Pemerintah Britania, bekerja sama dengan Pemerintah Federasi Malaya, menunjuk sebuah Komisi Penyelidikan untuk Borneo Utara dan Sarawak pada Januari 1962 untuk memastikan jika rakyat mendukung usulan untuk membentuk Federasi Malaysia. Tim yang beranggotakan lima orang, yang terdiri dari dua etnis Melayu dan tiga perwakilan Britania, dipimpin oleh Lord Cobbold.[2] Sebuah komite antar pemerintahan (Komite Lansdowne) ditunjuk untuk menyusun rincian akhir Perjanjian Malaysia. Lord Lansdowne bertindak atas nama Britania dan Tun Abdul Razak, Wakil Perdana Menteri Federasi Malaya bertindak atas nama Malaya.[3]

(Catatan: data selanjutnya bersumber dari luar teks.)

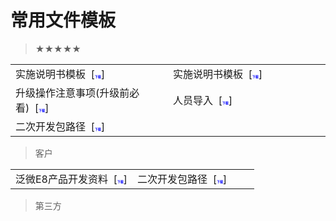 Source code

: # 常用文件模板

> ★★★★★

<table id ="yimu" class="table table-bordered table-striped table-condensed">
    <tr width="100%">
        <td width="50%">
           实施说明书模板&nbsp;&nbsp;[<a href="_media/实施说明书模板.doc">下载</a>]
        </td>
        <td width="50%">
            实施说明书模板&nbsp;&nbsp;[<a href="_media/需求说明书模板.doc">下载</a>]
        </td>
    </tr>
    <tr width="100%">
         <td width="50%">
            升级操作注意事项(升级前必看)&nbsp;&nbsp;[<a href="_media/升级操作注意事项(升级前必看).doc">下载</a>]
        </td>
		<td width="50%">
            人员导入&nbsp;&nbsp;[<a href="_media/template/人员导入.xls">下载</a>]
        </td>
    </tr>
    </tr>
    <tr width="100%">
    	<td width="50%">
            二次开发包路径&nbsp;&nbsp;[<a href="_media/template/src.zip">下载</a>]
        </td>
        <td width="50%">
        </td>
    </tr>
</table>

> 客户
<table id ="yimu" class="table table-bordered table-striped table-condensed">
     </tr>
     <tr width="100%">
     <td width="50%">
            泛微E8产品开发资料&nbsp;&nbsp;[<a href="_media/template/泛微E8产品开发资料.zip">下载</a>]
        </td>
         <td width="50%">
            二次开发包路径&nbsp;&nbsp;[<a href="_media/template/src.zip">下载</a>]
        </td>
    </tr>
</table>

> 第三方
> 

<style>
#yimu a{
 text-decoration:none;
 color: blue;
 font-size: 5px;
 cursor: pointer;
 font-weight: bold;
}
#yimu a:hover {
    text-decoration:underline;
} 
</style>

Dua puluh hal ditulis dengan maksud untuk menjaga kepentingan, hak, dan otonomi rakyat Borneo Utara pada pembentukan federasi Malaysia. Proposal serupa, dengan beberapa perbedaan dalam isi, dibuat untuk Sarawak, dan biasanya disebut sebagai Perjanjian 18 hal.

Perhatian sering tertuju kepada memorandum ini oleh orang-orang yang percaya bahwa prinsip-prinsip mereka yang kemudian tidak dipatuhi setelah federasi. Ada banyak seruan untuk meninjau kembali memorandum 20 hal supaya memperhitungkan perubahan-perubahan sosial, ekonomi, dan politik dari waktu ke waktu.[4]

Daftar pasal[sunting | sunting sumber]

Berikut merupakan daftar pasal yang terisi dalam perjanjian tersebut.[5]

Pasal 1: Agama[sunting | sunting sumber]

Walaupun tidak ada bantahan terhadap agama Islam sebagai agama kebangsaan Malaysia akan tetapi agama resmi sepatutnya tidak akan diadakan di Borneo Utara, dan segala perundangan mengenai agama Islam yang terisi di dalam Perlembagaan Malaya tidak harus digunakan di Borneo Utara.

Pasal 2: Bahasa[sunting | sunting sumber]

  • Bahasa Melayu harus dijadikan Bahasa Kebangsaan Persekutuan
  • Penggunaan Bahasa Inggris harus diwajibkan untuk tempo sepuluh tahun setelah Hari Malaysia
  • Bahasa Inggris harus digunakan sebagai bahasa resmi Borneo Utara untuk semua tujuan berkaitan dengan negeri dan persekutuan, tanpa batas waktu.

Pasal 3: Perlembagaan[sunting | sunting sumber]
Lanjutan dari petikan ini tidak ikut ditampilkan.